Facebook’s new Slingshot app is now available in the App Store and the Google Play Store for iOS and Android, respectively. The app, for now, seems to have been made available to users in the United States only so if you live elsewhere, you’re in for a slightly longer wait. Before we get down to our review of the app, we’re going to talk a little about privacy and what using Slingshot means. The app itself is indeed the Snapchat competitor eveeryone thought it would be and with a large company like Facebook behind it, the design is well up to par.
If you ever thought you would never, ever, in a million years give Facebook your phone number then you can say good-bye to that commitment or not use Slingshot. Despite it connecting to your Facebook account to find your friends, you have to first add your phone number to your account and then use it to sign in to Slingshot. The app will check if you’re using that number on your phone and your SIM card must be inserted in the phone you’re using.
How It Works
You can record and share videos and photos with friends who are currently using Slingshot. Once you’re in, post sign up, you can take your first picture. Slingshot holds pictures ransom to your friends; unless they send one too, they can’t see what you’ve shared. Each photo has a pixelated overlay so your recipient doesn’t get to see the photo. Also, the new word for sharing is ‘Sling’. It’s possibly an attempt on Facebook’s part to turn Sling into a verb, much like Snapchat or Google is one. You take a photo, or record a video, the app works with both the front and back camera. The front camera mode is duly labelled Selfie. You can add text to a photo and draw on it if you like. Once you’re done, tap Use.
You now ‘Sling’ the photo to a friend and if none of your friends are using the app just yet, you can share it with (drum roll please) the Slingshot Crew. Basically someone to give an app a go with until your friends join in on the fun. The Slingshot Crew, has been added by Facebook to get you to use the app.
Slingshot has a nice ‘Reaction’ feature which is basically you sending a photo or video reply in response to one you’ve received. It’s a nice way to follow your photo conversation. The photo that you received appears in the first half of the screen while you’re reaction photo appears below it so that you and your recipient know what the reaction was to.

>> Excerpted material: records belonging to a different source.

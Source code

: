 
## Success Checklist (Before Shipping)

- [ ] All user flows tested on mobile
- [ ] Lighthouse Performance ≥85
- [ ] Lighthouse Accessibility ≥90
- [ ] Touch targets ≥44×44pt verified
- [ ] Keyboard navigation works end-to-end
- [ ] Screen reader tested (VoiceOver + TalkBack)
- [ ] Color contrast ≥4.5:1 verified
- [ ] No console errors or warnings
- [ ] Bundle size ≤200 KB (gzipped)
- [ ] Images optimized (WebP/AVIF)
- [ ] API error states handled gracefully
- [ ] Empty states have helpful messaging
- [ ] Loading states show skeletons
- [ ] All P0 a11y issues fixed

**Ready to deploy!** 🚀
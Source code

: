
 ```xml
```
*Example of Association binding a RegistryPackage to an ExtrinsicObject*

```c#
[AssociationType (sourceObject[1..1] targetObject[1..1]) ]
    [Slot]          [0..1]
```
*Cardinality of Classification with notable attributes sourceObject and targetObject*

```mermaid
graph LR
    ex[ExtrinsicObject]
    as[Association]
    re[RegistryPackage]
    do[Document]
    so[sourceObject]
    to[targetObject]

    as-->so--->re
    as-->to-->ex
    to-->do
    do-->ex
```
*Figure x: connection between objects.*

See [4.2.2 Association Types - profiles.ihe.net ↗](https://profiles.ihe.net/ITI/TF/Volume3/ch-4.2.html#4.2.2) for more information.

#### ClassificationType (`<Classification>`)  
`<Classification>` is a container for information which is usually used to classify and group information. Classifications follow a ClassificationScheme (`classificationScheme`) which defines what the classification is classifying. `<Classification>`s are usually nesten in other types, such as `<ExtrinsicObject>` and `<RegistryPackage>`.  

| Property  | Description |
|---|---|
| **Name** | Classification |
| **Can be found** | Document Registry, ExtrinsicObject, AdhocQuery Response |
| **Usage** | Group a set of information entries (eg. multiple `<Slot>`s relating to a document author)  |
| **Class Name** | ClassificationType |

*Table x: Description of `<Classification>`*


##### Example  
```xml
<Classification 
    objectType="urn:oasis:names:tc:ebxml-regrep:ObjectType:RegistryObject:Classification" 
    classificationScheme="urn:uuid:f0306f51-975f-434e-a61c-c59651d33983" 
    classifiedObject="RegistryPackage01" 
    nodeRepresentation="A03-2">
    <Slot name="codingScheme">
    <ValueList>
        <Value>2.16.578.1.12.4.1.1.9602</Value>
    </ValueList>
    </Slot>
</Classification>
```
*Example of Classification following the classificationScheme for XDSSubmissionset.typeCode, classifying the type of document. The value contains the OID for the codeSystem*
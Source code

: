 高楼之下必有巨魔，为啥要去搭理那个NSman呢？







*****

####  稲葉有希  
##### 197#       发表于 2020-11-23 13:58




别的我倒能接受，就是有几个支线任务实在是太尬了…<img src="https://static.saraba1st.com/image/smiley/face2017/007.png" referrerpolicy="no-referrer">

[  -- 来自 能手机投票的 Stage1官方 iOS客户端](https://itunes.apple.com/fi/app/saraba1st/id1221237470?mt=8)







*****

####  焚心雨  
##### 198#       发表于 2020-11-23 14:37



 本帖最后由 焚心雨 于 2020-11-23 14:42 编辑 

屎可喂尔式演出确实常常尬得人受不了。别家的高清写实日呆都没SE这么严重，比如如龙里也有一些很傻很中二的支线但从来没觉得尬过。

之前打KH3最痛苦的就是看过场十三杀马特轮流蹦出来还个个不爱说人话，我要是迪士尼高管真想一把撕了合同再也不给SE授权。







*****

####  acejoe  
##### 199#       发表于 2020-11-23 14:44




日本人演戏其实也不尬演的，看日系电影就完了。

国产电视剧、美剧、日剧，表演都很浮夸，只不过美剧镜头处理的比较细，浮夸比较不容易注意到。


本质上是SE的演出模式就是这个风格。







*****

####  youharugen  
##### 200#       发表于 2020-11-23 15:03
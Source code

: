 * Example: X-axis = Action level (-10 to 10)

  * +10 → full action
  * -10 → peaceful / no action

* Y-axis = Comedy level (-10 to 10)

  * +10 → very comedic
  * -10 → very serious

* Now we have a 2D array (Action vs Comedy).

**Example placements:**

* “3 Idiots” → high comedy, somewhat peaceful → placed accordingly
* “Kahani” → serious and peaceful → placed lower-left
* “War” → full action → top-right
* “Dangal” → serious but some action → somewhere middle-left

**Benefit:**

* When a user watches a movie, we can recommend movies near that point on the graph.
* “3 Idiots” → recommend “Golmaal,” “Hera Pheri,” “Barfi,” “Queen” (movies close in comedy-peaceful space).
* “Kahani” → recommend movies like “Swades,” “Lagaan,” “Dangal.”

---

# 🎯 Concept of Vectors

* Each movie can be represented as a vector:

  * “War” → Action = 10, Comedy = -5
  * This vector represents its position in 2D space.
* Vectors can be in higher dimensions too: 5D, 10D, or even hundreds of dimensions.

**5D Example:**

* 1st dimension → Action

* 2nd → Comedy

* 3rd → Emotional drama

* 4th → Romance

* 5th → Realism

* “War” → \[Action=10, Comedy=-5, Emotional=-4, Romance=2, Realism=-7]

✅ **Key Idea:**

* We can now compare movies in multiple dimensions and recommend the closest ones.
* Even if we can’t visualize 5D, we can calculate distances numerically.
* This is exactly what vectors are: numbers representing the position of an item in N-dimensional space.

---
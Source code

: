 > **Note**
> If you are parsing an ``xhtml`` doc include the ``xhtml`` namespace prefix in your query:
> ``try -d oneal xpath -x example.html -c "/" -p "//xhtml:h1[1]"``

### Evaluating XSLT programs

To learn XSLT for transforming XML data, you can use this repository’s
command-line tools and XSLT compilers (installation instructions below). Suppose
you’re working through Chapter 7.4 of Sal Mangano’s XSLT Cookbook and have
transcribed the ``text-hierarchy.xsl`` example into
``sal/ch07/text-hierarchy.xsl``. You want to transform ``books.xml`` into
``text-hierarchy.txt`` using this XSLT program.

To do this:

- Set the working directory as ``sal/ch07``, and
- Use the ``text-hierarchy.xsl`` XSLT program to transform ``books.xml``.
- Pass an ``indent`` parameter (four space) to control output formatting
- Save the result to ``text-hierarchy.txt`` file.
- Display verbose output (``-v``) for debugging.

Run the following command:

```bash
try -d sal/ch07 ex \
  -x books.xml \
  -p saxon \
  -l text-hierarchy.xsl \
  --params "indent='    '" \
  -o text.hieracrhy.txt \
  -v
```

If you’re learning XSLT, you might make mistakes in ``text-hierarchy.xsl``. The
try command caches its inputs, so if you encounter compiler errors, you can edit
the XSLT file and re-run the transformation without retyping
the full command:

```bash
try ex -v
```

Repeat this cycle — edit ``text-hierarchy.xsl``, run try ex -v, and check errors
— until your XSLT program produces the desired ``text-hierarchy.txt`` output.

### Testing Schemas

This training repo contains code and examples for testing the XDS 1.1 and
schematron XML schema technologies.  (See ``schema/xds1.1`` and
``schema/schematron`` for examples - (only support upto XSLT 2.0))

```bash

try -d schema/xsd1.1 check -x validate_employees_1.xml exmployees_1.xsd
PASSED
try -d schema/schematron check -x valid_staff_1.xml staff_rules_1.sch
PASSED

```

You can invite friends to use the app over SMS, and the app can search your Facebook friends to let you know who is using Slingshot. On a side note, I tried the app out on an Android phone, a Nexus 5 to be exact and it was ridiculous how much the phone heated up. Even compared to how much the phone heats up when I take a panorama using the Google Camera app and the fish-eye mode, this app really turned the heat up on this phone.